What is a Quadcopter

A Quadcopter is a multicopter with four arms; each arm has a motor coupled with a Propeller with symmetrically pitched blades mounted at its end providing lift and propulsion. In the typical configuration the rotors are arranged with two rotors turning clockwise and two rotors turning counter-clockwise. See Figure : Quadcopter Motor layout, located below.

http://upload.wikimedia.org/wikipedia/commons/2/2a/Quadrotor_yaw_torque.png

Figure : Quadcopter Motor layout

The motors are arranged in this configuration so that the net aerodynamic torque in the yaw axis is zero; this eradicates the need for the stabilisation rotor seen in conventional Helicopter designs. Each pair of blades rotating in the same direction controls its associated axis, either roll or pitch, and increasing thrust for one rotor while decreasing thrust for its counterpart will maintain the torque balance required for yaw stability and induce a net torque about the roll or pitch axes. Using this configuration, fixed rotor blades can be made to maneuver the Quadcopter in all dimensions. See Figure : Quadcopter axis for a diagram describing the yaw, pitch and roll axis of a Quadcopter.

Sensors

This project aims to analyse the data from numerous sensors simultaneously to control the flight of a Quadcopter. This is achieved using the following sensors.

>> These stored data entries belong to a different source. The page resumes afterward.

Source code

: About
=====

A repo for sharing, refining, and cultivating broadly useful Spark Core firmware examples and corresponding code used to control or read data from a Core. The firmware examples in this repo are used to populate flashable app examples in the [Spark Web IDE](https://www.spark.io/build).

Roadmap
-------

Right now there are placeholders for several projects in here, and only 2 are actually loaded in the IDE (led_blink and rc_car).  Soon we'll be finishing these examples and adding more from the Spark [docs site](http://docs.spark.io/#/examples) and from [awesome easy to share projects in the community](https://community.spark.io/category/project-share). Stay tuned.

Accelerometers: 3 axis accelerometers are used to detect the magnitude and direction of proper acceleration (Proper acceleration g= 9.81 m/s2) as a vector quantity to determine the Quadcopters orientation to the Earth’s surface. When the Quadcopter is tilted, the Accelerometer measures the change in orientation with respect to the Earth’s surface, See Figure : Hover (Flight Physics 2012), located in the appendices. An accelerometer behaves in the same way as a damped mass on a spring. When the accelerometer experiences acceleration, the mass is displaced to the point that the spring is able to accelerate the mass at the same rate as the casing. The displacement is then measured to give the acceleration. An Inertial Navigation System is a navigation aid that uses sensors and accelerometers to continuously calculate orientation, and velocity of the Quadcopter. Modern accelerometers, such as the MPU – 6000 found on the ArduIMUv3+ are small micro electro-mechanical systems (MEMS), made up of little more than a cantilever beam with a proof mass.

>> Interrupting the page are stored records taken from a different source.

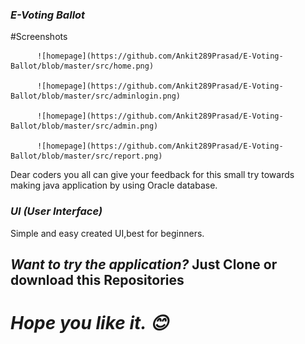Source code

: 
### *E-Voting Ballot*

#Screenshots


          ![homepage](https://github.com/Ankit289Prasad/E-Voting-Ballot/blob/master/src/home.png)

          ![homepage](https://github.com/Ankit289Prasad/E-Voting-Ballot/blob/master/src/adminlogin.png)

          ![homepage](https://github.com/Ankit289Prasad/E-Voting-Ballot/blob/master/src/admin.png)

          ![homepage](https://github.com/Ankit289Prasad/E-Voting-Ballot/blob/master/src/report.png)


Dear coders you all can give your feedback for this small try towards making java application by using Oracle database. 


### *UI (User Interface)*
Simple and easy created UI,best for beginners.

## *Want to try the application?* Just Clone or download this Repositories

# *Hope you like it. 😊*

Sonar rangefinders: Sonar was originally an acronym for Sound Navigation and Ranging, but the term is also used for the equipment which is used to generate and receive the sound waves. There are two main types of sonar; Passive Sonar which only listens for other sounds, and Active sonar which emits sound and listens for the echoes produced by that sound. See below Figure : Active Sonar.

http://upload.wikimedia.org/wikipedia/commons/thumb/0/07/Sonar_Principle_EN.svg/400px-Sonar_Principle_EN.svg.png

Figure : Active Sonar

The Acoustic frequencies used in sonar vary from infrasonic, meaning very low frequencies to ultrasonic, meaning very high frequencies. Active sonar; which is used in this project, creates a pulse of sound; known as a ping, and then listens for echo. This pulse of sound is generally created electronically using a sonar projector consisting of several components, usually a signal generator, power amplifier and electro-acoustic transducer. A beam former is then employed to concentrate the acoustic power into a beam directed at the distance to be measured.

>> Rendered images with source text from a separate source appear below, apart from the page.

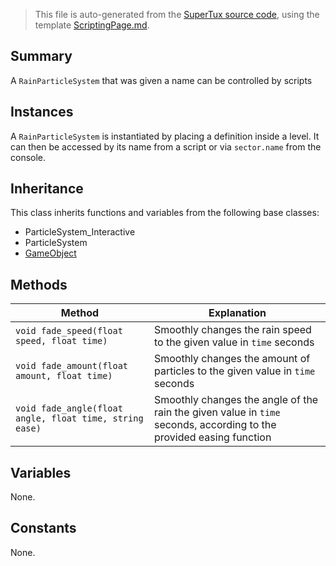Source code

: > This file is auto-generated from the [SuperTux source code](https://github.com/SuperTux/supertux/tree/master/src), using the template [ScriptingPage.md](https://github.com/SuperTux/wiki/tree/master/templates/ScriptingPage.md).

Summary
-------

A `RainParticleSystem` that was given a name can be controlled by scripts

Instances
--------

A `RainParticleSystem` is instantiated by placing a definition inside a level. It can then be accessed by its name from a script or via `sector.name` from the console.

Inheritance
--------

This class inherits functions and variables from the following base classes:
* ParticleSystem_Interactive
* ParticleSystem
* [GameObject](https://github.com/SuperTux/supertux/wiki/ScriptingGameObject)


Methods
-------

Method | Explanation
-------|-------
`void fade_speed(float speed, float time)` | Smoothly changes the rain speed to the given value in `time` seconds
`void fade_amount(float amount, float time)` | Smoothly changes the amount of particles to the given value in `time` seconds
`void fade_angle(float angle, float time, string ease)` | Smoothly changes the angle of the rain the given value in `time` seconds, according to the provided easing function


Variables
---------

None.

Constants
---------

None.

To measure the distance to an object, a ping is first generated, this activates a timer (usually milliseconds); when the echo returns to the sonar device the timer is stopped. To covert this value to a distance it is then scaled to the speed of sound in air and divided by two.

Magnetometers: A magnetometer is a device used to measure the strength and direction of magnetic fields; they are capable of measuring the Earth’s magnetic field as well as smaller localised magnetic fields of Magnets or Ferrous Metals. Recently, magnetometers have been miniaturised and incorporated into integrated circuits creating a low cost compass solution which is used in consumer devices.

Magnetometers fall into one of two categories; Vector magnetometers are capable of measuring the magnetic field in a particular direction. Scalar Magnetometers are only capable of measuring the strength of a magnetic field.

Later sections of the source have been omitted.